RECORDS FOR THE EXERCISE: Begin

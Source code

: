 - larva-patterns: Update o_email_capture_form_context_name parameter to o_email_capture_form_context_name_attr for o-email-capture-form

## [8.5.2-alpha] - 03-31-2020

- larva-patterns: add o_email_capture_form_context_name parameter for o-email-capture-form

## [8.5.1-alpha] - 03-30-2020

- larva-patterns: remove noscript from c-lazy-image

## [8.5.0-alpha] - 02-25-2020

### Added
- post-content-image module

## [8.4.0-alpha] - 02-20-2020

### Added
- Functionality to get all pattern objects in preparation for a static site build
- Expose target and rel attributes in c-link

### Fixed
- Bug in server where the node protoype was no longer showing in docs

RECORDS FOR THE EXERCISE: End
RECORDS FOR THE EXERCISE: Begin

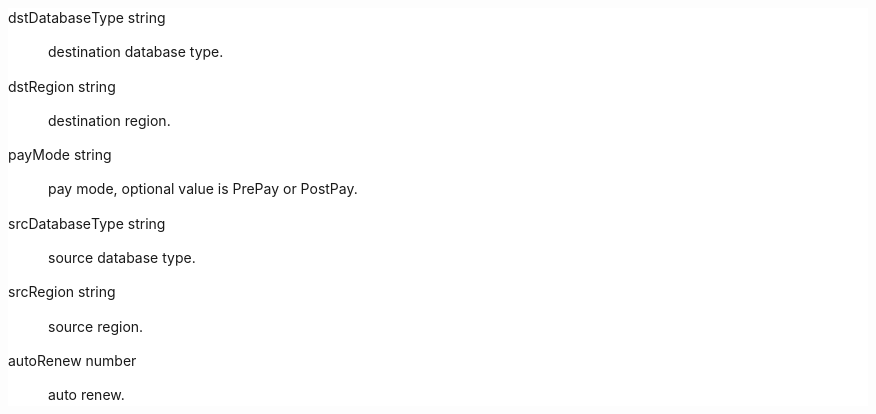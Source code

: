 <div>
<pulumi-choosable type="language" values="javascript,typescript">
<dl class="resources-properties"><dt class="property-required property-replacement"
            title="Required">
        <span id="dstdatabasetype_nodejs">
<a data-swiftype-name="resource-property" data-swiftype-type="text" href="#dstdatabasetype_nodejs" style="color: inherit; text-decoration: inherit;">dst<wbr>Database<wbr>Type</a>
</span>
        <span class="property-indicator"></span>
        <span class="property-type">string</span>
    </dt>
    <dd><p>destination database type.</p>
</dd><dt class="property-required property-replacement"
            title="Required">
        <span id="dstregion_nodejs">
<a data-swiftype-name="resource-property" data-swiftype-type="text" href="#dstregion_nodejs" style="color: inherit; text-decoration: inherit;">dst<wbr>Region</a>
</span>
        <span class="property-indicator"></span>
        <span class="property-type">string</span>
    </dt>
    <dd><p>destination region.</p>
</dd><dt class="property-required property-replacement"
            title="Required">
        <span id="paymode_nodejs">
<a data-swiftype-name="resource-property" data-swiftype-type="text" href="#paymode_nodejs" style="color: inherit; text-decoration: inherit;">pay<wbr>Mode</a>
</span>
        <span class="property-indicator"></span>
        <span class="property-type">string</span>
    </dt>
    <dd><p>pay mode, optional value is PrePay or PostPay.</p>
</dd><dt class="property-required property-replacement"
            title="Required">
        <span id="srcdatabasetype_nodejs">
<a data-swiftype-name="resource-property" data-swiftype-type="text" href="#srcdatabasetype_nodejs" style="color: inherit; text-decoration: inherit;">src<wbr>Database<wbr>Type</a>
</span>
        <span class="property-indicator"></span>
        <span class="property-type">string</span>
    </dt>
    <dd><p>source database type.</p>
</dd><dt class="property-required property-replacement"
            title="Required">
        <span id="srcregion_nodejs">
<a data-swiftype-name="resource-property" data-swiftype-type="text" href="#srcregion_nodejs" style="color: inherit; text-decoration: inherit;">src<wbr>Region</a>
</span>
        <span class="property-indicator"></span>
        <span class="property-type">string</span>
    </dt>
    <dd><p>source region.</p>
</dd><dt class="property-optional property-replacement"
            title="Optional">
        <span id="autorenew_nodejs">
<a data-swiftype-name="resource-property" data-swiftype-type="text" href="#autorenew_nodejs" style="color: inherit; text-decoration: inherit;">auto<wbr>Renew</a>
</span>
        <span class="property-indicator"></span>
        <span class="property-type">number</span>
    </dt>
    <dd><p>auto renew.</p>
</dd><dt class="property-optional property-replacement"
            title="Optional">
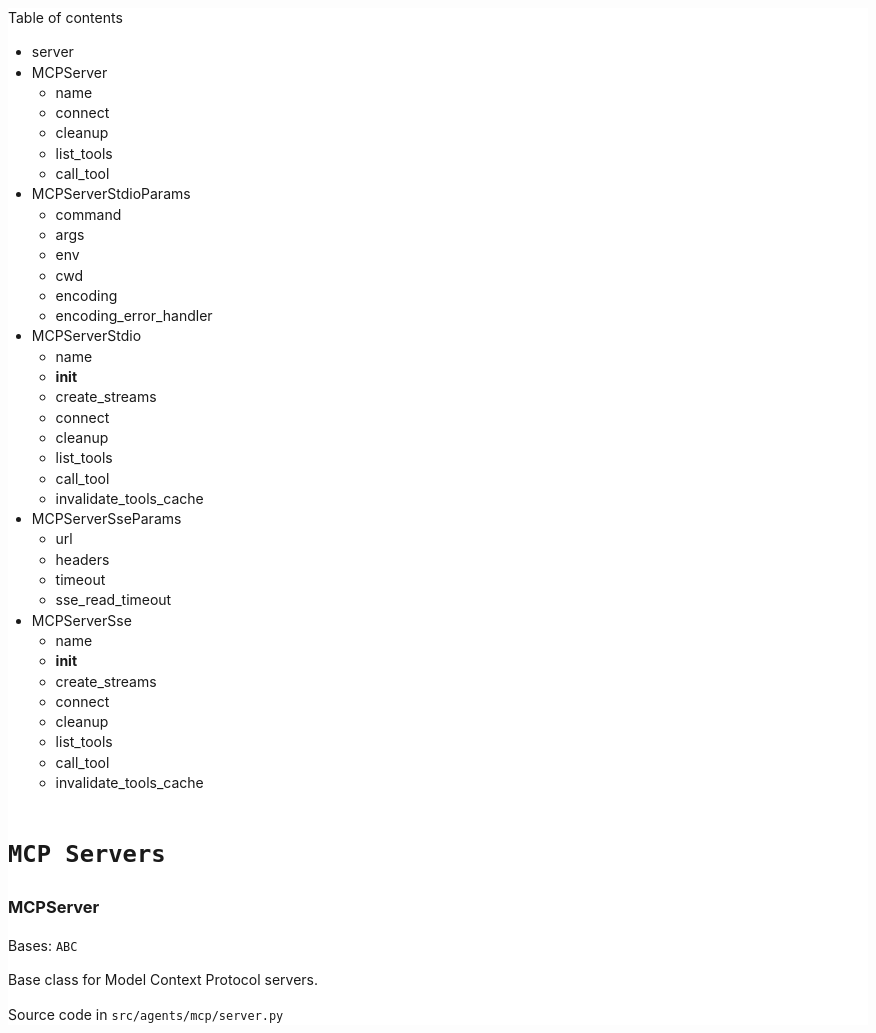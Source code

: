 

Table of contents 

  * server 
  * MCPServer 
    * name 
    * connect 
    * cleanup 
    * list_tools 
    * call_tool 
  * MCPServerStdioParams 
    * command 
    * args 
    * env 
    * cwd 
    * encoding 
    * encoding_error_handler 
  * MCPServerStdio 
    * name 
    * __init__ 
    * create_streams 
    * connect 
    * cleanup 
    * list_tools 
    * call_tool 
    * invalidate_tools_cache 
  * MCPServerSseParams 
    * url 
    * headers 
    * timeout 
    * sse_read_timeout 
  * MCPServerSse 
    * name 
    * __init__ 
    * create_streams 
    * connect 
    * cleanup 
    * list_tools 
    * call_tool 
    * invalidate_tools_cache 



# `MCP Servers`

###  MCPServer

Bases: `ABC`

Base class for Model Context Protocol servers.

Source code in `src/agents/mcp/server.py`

RECORDS FOR THE EXERCISE: End

WHAT IS NEEDED:
Nothing should appear in the answer except the lines above from the line with "Base class for" through the line with "Source code in", both included, written out exactly.

EXERCISE SOLUTION:
Base class for Model Context Protocol servers.

Source code in `src/agents/mcp/server.py`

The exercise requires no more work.